START DATA EXCERPTS
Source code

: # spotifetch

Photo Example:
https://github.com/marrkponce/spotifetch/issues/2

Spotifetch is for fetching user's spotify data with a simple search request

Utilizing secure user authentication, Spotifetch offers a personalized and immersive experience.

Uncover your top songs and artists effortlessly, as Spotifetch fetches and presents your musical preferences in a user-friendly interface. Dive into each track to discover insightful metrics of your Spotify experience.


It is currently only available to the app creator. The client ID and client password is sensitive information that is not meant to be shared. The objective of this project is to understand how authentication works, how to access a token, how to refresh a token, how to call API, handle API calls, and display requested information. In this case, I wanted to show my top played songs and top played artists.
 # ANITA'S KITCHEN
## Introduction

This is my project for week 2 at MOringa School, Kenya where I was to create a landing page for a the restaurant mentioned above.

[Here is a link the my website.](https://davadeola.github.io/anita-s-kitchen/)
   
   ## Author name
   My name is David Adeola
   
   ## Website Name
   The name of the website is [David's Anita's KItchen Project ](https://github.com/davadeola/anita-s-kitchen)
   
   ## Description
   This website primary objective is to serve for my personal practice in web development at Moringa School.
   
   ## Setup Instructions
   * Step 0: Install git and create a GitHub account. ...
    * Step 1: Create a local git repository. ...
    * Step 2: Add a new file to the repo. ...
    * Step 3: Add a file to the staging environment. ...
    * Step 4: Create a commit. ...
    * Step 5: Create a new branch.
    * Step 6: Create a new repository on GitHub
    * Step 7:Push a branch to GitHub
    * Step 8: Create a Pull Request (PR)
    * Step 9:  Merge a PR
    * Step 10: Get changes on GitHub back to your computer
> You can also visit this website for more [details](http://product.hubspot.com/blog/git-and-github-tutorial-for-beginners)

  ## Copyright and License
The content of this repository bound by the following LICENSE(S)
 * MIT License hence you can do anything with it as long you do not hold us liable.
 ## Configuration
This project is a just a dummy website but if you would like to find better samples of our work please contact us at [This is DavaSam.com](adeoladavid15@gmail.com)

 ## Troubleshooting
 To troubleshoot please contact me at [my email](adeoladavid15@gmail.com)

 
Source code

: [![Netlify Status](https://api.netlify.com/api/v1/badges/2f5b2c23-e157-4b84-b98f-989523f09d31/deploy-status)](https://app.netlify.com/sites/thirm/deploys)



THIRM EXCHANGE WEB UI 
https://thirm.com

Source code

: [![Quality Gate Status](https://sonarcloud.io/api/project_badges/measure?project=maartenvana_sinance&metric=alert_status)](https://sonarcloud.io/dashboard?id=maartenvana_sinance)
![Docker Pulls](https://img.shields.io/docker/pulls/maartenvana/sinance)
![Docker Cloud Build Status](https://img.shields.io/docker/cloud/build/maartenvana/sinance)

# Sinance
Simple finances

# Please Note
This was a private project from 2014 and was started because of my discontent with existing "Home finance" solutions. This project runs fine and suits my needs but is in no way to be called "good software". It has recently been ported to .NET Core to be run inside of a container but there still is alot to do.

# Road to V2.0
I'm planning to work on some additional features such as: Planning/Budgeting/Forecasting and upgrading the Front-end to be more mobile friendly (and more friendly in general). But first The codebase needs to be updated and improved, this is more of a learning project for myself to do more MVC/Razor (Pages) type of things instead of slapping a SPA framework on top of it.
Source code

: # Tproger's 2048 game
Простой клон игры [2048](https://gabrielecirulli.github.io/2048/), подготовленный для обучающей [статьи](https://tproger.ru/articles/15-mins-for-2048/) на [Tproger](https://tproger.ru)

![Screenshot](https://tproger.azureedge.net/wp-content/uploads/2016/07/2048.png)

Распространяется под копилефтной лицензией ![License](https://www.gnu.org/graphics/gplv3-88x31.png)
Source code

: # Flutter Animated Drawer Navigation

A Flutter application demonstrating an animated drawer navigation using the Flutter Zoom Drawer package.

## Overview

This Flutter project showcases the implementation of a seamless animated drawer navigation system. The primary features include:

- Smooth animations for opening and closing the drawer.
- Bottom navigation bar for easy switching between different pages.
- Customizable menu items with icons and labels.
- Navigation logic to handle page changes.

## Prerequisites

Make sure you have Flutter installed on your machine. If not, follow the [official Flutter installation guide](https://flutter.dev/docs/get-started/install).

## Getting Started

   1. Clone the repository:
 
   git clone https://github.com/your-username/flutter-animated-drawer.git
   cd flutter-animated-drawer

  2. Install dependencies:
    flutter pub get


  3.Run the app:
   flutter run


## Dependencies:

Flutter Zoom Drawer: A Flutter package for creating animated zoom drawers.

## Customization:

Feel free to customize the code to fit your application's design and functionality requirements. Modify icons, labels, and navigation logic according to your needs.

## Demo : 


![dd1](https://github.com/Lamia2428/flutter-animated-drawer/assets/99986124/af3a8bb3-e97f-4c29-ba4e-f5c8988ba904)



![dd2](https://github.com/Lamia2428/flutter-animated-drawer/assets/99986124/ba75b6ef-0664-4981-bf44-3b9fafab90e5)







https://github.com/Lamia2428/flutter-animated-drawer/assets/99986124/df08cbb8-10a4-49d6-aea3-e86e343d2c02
END DATA EXCERPTS
Search the entries for the string "davadeola" and return each line where it turns up.

[Here is a link the my website.](https://davadeola.github.io/anita-s-kitchen/)
   The name of the website is [David's Anita's KItchen Project ](https://github.com/davadeola/anita-s-kitchen)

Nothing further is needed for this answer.